Static Growth Promotes PrrF and 2-Alkyl-4(1H)-Quinolone Regulation of Type VI Secretion Protein Expression in Pseudomonas aeruginosa

Pseudomonas aeruginosa is an opportunistic pathogen that is frequently associated with both acute and chronic infections. P. aeruginosa possesses a complex regulatory network that modulates nutrient acquisition and virulence, but our knowledge of these networks is largely based on studies with shaking cultures, which are not likely representative of conditions during infection. Here, we provide proteomic, metabolic, and genetic evidence that regulation by iron, a critical metallonutrient, is altered in static P. aeruginosa cultures.
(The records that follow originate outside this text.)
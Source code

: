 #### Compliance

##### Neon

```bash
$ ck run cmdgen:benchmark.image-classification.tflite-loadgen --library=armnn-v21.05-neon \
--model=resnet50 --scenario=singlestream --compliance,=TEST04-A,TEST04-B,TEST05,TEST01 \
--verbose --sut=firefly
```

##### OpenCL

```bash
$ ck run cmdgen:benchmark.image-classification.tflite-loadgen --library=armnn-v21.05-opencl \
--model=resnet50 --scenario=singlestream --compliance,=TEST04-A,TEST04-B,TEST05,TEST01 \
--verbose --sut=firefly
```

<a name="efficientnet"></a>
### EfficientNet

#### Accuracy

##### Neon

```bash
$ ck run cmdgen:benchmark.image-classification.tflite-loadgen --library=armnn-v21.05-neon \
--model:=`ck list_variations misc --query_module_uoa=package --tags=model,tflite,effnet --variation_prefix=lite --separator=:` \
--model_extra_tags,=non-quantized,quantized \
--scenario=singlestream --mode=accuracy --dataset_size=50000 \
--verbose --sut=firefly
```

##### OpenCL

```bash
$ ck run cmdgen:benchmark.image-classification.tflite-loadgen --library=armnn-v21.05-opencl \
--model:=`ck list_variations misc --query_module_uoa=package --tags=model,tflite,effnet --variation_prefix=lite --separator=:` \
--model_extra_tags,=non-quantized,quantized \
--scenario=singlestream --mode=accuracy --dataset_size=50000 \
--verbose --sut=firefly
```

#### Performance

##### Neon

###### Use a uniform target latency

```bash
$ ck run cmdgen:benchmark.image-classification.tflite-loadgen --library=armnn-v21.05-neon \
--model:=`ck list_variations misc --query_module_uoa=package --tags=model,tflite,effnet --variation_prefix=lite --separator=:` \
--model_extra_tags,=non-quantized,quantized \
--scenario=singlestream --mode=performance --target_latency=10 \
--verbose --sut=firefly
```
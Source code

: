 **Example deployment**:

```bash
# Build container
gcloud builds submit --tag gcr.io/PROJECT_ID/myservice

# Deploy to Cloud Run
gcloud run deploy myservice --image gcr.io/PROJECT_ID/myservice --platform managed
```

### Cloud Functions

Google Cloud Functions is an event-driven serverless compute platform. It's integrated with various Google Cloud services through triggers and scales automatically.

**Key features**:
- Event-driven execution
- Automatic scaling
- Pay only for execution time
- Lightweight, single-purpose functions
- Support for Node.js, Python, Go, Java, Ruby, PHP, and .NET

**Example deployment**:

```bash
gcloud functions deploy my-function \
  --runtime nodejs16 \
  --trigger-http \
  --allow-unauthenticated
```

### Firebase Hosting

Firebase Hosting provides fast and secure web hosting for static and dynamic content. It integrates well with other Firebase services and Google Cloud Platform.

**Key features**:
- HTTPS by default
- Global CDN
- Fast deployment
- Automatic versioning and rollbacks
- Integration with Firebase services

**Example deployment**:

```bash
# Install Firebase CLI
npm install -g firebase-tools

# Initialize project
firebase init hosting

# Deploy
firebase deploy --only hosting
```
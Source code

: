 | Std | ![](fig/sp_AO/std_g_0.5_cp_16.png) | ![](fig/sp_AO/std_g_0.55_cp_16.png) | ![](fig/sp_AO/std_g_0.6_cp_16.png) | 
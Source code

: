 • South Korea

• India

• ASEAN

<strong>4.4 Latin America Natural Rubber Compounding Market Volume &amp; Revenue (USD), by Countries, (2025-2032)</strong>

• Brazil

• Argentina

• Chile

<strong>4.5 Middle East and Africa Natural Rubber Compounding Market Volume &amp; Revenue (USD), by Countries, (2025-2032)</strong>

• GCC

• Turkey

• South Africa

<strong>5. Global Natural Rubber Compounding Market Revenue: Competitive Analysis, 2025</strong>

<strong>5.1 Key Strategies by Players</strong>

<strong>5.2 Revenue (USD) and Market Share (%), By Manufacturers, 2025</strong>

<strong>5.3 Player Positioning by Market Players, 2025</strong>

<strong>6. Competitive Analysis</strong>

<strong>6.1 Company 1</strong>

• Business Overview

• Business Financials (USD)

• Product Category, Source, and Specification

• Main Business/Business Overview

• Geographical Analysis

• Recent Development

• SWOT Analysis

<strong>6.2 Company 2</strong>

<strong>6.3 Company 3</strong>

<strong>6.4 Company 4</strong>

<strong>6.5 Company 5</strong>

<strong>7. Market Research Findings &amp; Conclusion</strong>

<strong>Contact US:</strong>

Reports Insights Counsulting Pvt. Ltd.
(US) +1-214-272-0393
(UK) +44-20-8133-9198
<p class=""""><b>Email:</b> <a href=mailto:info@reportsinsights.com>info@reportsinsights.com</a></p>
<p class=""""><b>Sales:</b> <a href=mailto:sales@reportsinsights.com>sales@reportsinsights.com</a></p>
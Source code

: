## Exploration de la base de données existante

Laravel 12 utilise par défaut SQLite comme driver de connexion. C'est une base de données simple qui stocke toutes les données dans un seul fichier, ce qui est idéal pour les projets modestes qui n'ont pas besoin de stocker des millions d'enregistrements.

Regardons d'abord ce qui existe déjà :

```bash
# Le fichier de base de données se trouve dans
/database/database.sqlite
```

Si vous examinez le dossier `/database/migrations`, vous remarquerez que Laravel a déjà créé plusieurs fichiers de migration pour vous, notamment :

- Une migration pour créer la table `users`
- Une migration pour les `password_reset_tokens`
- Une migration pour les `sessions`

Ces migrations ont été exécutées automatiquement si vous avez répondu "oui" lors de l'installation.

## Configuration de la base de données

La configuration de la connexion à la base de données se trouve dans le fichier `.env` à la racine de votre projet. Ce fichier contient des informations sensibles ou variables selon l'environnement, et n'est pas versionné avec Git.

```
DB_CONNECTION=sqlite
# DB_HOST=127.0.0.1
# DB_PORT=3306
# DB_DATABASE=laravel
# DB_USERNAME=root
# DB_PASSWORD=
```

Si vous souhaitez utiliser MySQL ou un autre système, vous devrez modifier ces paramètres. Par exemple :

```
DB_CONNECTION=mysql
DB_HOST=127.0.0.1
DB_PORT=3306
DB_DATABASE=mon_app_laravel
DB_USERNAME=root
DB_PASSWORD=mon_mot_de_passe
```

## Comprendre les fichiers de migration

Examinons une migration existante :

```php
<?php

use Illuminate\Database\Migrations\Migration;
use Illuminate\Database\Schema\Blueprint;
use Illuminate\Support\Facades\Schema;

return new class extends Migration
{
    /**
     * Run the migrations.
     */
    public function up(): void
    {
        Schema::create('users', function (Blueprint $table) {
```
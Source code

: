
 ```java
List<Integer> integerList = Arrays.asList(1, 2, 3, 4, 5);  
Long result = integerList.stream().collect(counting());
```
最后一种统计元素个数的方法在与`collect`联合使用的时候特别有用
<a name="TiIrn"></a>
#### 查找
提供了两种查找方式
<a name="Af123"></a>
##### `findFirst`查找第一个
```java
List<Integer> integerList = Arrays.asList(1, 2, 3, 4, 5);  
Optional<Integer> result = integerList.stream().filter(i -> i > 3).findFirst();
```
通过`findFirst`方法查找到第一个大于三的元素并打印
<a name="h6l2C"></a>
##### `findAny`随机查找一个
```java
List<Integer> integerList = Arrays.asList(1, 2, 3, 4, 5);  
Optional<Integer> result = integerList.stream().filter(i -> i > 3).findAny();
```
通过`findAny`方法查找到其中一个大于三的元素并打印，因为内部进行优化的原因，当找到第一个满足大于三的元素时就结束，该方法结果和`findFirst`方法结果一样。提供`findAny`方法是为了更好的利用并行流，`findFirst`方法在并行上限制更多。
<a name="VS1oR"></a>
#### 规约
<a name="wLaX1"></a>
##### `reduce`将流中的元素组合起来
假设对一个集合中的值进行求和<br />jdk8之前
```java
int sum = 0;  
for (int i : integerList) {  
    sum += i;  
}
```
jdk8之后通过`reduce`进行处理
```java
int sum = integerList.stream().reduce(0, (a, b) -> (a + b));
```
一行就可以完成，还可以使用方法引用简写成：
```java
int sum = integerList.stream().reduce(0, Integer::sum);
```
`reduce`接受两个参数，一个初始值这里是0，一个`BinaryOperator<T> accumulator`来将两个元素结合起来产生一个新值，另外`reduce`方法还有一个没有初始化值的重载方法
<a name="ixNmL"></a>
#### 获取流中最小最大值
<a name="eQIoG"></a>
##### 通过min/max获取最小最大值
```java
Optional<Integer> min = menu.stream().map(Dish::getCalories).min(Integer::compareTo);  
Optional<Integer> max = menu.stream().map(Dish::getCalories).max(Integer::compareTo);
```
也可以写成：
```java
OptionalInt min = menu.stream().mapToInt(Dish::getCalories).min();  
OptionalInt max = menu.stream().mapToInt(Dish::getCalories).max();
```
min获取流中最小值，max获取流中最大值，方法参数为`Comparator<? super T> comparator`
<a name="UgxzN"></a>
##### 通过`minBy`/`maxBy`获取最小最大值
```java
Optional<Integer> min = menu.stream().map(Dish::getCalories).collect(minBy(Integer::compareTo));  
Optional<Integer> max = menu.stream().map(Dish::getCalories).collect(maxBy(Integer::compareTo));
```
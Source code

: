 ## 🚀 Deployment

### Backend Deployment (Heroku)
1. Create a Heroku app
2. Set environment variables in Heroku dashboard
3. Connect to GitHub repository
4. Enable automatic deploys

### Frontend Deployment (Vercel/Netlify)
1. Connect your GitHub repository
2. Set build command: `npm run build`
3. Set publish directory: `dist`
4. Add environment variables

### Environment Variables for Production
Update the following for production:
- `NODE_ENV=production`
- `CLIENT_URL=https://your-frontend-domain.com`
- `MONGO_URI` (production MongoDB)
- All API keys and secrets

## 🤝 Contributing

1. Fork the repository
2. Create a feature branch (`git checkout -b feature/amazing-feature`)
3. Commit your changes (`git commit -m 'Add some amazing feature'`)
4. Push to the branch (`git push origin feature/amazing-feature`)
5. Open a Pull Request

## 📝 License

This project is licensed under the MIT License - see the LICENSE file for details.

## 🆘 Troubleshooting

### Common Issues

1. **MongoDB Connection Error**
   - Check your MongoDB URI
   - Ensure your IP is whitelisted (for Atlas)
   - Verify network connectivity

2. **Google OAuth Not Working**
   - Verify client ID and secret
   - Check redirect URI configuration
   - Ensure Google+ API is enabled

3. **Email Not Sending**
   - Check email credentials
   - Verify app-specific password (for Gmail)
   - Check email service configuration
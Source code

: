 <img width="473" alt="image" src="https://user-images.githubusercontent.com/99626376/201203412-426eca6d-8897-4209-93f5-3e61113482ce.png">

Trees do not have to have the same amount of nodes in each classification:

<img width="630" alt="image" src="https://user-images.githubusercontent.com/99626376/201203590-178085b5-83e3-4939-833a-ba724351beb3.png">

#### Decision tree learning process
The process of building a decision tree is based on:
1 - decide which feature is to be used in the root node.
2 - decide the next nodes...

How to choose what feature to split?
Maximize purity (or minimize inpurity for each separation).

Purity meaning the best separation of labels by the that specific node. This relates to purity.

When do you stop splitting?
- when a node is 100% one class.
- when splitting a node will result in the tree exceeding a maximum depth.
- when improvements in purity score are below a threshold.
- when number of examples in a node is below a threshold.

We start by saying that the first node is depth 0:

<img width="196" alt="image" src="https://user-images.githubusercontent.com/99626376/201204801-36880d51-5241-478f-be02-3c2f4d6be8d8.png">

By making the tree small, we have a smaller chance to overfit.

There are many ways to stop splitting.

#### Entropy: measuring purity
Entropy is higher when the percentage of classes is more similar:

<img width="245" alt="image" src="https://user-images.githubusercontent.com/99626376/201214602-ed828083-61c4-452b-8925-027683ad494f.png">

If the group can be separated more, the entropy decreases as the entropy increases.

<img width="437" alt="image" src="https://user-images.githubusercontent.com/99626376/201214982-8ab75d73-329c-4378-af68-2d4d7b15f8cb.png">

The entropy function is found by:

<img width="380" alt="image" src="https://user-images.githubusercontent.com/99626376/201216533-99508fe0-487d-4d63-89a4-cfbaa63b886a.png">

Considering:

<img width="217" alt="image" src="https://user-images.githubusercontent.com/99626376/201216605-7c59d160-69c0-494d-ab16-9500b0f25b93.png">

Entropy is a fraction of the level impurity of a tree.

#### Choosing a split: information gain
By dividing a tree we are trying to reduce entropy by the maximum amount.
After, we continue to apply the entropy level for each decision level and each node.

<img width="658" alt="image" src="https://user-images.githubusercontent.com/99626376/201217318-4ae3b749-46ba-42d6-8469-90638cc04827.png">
Specifically, we observed a loss of iron-induced expression of proteins for oxidative phosphorylation, tricarboxylic acid (TCA) cycle metabolism under static conditions. Moreover, we identified type VI secretion as a target of iron regulation in P. aeruginosa cells under static but not shaking conditions, and we present evidence that this regulation occurs via PrrF small regulatory RNA (sRNA)-dependent production of 2-alkyl-4(1H)-quinolone metabolites. These results yield new iron regulation paradigms in an important opportunistic pathogen and highlight the need to redefine iron homeostasis in static microbial communities. IMPORTANCE Host-mediated iron starvation is a broadly conserved signal for microbial pathogens to upregulate expression of virulence traits required for successful infection. Historically, global iron regulatory studies in microorganisms have been conducted in shaking cultures to ensure culture homogeneity, yet these conditions are likely not reflective of growth during infection. Pseudomonas aeruginosa is a well-studied opportunistic pathogen and model organism for iron regulatory studies. Iron homeostasis is maintained through the Fur protein and PrrF small regulatory sRNAs, the functions of which are highly conserved in many other bacterial species. In the current study, we examined how static growth affects the known iron and PrrF regulons of P. aeruginosa, leading to the discovery of novel PrrF-regulated virulence processes. This study demonstrates how the utilization of distinct growth models can enhance our understanding of basic physiological processes that may also affect pathogenesis.